I think I have most of this figured out the ADs on the Arduino are only 10b, so this won't be super accurate, but I think it'll work.
The only thing I'm unsure about is how to bias the voltage transformer and current transformer outputs so that they're suitable for the ADC. For example, assume I've selected a burden resistor for the current transformer so that the secondary voltage is 2.5Vp-p at rated input current, but the ADC wants to see 0-5V.
How do I add the necessary 2.5V?
As a followup to that, how to I determine the zero crossing time(s) once I've done this biasing?
I've thought that I would determine the time of peak-to-peak time of the waveforms in software.
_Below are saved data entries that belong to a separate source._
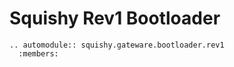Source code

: # Squishy Rev1 Bootloader

```{eval-rst}
.. automodule:: squishy.gateware.bootloader.rev1
  :members:
```
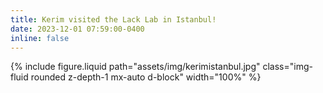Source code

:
 ```yaml
---
title: Kerim visited the Lack Lab in Istanbul!
date: 2023-12-01 07:59:00-0400
inline: false
---
```

{% include figure.liquid path="assets/img/kerimistanbul.jpg" class="img-fluid rounded z-depth-1 mx-auto d-block" width="100%" %}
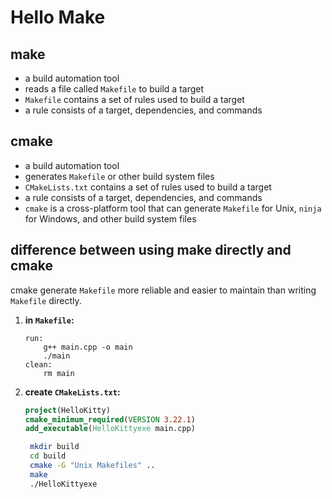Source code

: # Hello Make

## make

- a build automation tool
- reads a file called `Makefile` to build a target
- `Makefile` contains a set of rules used to build a target
- a rule consists of a target, dependencies, and commands

## cmake

- a build automation tool
- generates `Makefile` or other build system files
- `CMakeLists.txt` contains a set of rules used to build a target
- a rule consists of a target, dependencies, and commands
- `cmake` is a cross-platform tool that can generate `Makefile` for Unix, `ninja` for Windows, and other build system files

## difference between using make directly and cmake

cmake generate `Makefile` more reliable and easier to maintain than writing `Makefile` directly.

1. **in `Makefile`:**

    ```make
    run:
        g++ main.cpp -o main
        ./main 
    clean:
        rm main
    ```

2. **create `CMakeLists.txt`:**

    ```cmake
    project(HelloKitty)
    cmake_minimum_required(VERSION 3.22.1)
    add_executable(HelloKittyexe main.cpp)
    ```

    ```bash
     mkdir build
     cd build
     cmake -G "Unix Makefiles" ..
     make
     ./HelloKittyexe
    ```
Something like:
int t = 0; int curr_sample; int prev_sample; int prev_prev_sample;
while (1) { prev_prev_sample = prev_sample; prev_sample = curr_sample; curr_sample = read_adc(); if (curr_sample < prev_sample) && (prev_pre_sample < prev_sample) { peak_value = prev_sample; peak_value_time = t-1; } t++;
but I'm afraid that with noise, this will only get me close to the peak. (I can filter, in hardware or software, I suppose)
Anyway, tips are appreciated. This is my first electronics project in a looooong time.